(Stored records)
'''

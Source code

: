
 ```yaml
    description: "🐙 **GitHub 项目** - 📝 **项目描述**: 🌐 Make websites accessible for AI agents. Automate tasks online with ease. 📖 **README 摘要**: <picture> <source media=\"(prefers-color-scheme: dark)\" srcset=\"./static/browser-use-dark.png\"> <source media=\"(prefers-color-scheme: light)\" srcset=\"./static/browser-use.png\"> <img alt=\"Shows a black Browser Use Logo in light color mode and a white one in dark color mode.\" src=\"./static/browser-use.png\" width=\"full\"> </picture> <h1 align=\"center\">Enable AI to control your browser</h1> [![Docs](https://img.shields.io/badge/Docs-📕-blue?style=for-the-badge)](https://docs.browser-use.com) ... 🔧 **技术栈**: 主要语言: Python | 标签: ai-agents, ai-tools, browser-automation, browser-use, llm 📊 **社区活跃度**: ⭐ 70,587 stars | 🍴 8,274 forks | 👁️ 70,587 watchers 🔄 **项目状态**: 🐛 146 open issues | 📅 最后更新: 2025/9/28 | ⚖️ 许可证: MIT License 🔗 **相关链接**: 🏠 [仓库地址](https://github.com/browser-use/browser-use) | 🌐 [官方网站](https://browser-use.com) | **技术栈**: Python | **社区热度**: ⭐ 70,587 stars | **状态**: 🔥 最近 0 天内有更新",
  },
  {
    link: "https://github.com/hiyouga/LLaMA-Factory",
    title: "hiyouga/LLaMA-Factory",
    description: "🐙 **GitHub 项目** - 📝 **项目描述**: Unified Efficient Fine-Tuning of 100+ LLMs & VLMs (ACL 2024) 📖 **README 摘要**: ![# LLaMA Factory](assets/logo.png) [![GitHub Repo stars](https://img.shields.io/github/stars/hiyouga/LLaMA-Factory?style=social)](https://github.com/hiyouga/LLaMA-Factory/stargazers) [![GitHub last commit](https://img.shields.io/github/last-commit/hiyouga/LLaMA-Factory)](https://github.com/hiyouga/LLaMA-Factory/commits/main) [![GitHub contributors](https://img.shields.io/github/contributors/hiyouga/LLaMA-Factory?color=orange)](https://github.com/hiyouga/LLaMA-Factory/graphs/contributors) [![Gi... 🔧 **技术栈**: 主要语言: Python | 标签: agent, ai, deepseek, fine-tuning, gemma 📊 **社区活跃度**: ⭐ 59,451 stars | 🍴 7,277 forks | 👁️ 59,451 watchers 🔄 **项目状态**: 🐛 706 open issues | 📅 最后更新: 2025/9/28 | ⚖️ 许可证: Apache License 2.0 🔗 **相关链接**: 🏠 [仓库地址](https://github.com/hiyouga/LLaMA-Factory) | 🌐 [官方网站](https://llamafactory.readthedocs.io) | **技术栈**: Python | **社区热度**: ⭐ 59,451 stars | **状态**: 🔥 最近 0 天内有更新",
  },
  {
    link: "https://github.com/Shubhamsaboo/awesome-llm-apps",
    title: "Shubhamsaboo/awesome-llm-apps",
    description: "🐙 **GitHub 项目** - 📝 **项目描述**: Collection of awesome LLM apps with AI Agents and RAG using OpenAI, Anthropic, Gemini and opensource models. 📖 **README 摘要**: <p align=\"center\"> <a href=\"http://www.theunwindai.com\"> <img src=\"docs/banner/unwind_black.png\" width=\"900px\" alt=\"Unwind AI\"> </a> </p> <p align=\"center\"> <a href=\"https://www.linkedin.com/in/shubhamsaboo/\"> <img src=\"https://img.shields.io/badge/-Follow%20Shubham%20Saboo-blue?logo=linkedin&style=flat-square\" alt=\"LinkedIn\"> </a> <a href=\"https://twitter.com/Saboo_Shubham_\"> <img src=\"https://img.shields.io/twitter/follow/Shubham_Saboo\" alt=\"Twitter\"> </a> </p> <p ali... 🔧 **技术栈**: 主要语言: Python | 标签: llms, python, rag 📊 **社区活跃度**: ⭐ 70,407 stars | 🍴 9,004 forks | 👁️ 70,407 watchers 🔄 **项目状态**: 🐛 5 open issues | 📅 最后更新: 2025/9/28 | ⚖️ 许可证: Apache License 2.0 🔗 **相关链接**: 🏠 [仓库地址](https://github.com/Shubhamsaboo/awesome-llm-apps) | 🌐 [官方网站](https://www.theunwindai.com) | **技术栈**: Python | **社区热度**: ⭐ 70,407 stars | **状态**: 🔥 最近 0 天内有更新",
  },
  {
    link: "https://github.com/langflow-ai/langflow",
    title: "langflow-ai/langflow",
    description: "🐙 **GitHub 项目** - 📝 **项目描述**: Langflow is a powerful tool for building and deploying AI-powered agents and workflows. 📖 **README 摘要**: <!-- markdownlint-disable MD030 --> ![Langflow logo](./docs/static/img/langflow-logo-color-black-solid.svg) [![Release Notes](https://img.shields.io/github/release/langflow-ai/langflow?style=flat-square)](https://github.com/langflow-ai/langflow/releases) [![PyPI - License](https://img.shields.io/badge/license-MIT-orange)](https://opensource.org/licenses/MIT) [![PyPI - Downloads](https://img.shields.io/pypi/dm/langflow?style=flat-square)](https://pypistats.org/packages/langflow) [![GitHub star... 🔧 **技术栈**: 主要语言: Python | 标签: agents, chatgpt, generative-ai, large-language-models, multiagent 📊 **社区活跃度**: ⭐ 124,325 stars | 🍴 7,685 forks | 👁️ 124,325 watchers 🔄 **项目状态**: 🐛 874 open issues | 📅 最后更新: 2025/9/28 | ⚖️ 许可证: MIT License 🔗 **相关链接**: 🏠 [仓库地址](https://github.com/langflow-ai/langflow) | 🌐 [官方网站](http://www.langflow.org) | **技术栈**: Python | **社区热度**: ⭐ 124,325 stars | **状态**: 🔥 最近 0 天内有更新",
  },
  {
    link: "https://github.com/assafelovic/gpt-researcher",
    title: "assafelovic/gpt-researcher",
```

'''

• _WORK REQUIRED_
Those lines of the records that contain the string "assafelovic" should be identified and copied.

• _FINISHED TASK_
    link: "https://github.com/assafelovic/gpt-researcher",
    title: "assafelovic/gpt-researcher",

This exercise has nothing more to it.